My theory of leadership begins from the premise that many forms can work, according to time, place, and circumstance, and that attempting to generalize across locales and contexts in terms of actions or styles of leadership is a fool’s errand. It’s not just that different leadership techniques are called for by different firms, but that the same firm requires different leadership styles at different times in its life. As Bill Voge, successor-to-be to the legendary Bob Dell at Latham, recently remarked in nicely self-deprecating style (I paraphrase), “I can’t be another Bob Dell; I expect to underwhelm.”
The longer I study, meet with, advise, and deal with law firms of all sizes and shapes, the more I’m coming to believe in the power of stewardship: The core belief that most of us walked into an institution created by our forebears and which we have an obligation to hand down to the next generation stronger, more powerful, and more vibrant than we found it.
You would assume talking about his makes people uncomfortable, but my experience has been that when you bring it up there’s a vast exhalation of relief and a welcoming assent that now we’re getting down to what really matters. (If you have a different experience at your firm, then we really need to talk, urgently.)
What does this have to do with leadership?
The link you provide to the HBR review article will take one on to the PNAS article that is the foundation for Kolditz’s HBR summary and your analysis. The PNAS article is very helpful to anyone who wishes to understand the research work more deeply, particularly the initially astonishing conclusion that adding “market” incentives does not increase success in the endeavor under study.
Your model of “stewardship,” with its deep cultural roots, and these results on leadership will be important to consideration of such things as mergers and acquisitions (as related to a possible law-firm future), the role of lateral transfers, succession planning, and the development of staff.
Mark:
Many thanks, as always, for seriously advancing the discussion.

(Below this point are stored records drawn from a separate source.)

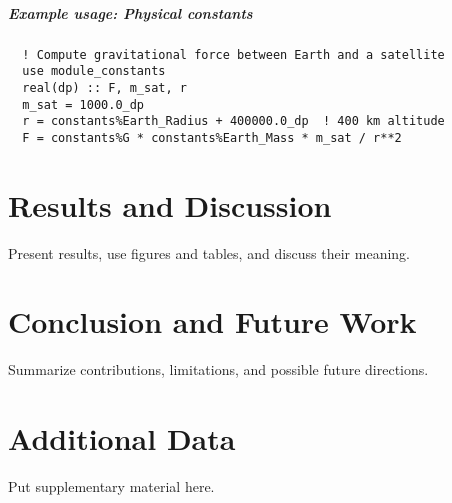 \documentclass[12pt,a4paper]{report}
\begin{document}
\paragraph{Example usage: Physical constants}
\begin{verbatim}
  ! Compute gravitational force between Earth and a satellite
  use module_constants
  real(dp) :: F, m_sat, r
  m_sat = 1000.0_dp
  r = constants%Earth_Radius + 400000.0_dp  ! 400 km altitude
  F = constants%G * constants%Earth_Mass * m_sat / r**2
\end{verbatim}


\chapter{Results and Discussion}
Present results, use figures and tables, and discuss their meaning.

\chapter{Conclusion and Future Work}
Summarize contributions, limitations, and possible future directions.

\appendix
\chapter{Additional Data}
Put supplementary material here.

\printbibliography
\end{document}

I imagine a future article on “ASE” will indeed take off from the PNAS research.
Thanks again.
Good article Bruce.
The article title, why are you leading could also consider, who are you leading? The problem with portraying yourself as a leader in any law firm is that your most valuable colleagues are likely to resent being cast as . . . your followers. If you’re interested, here’s a little piece on why ‘Firm Leadership Is Not For Wimps!” – http://www.patrickmckenna.com/pdfs/Wimps.pdf
kind regards, Patrick
Patrick:
Many thanks for your kind and generous words–and a nifty article on leadership by you (which I hereby commend to all readers). I think we agree firmly on the perils of putting oneself first.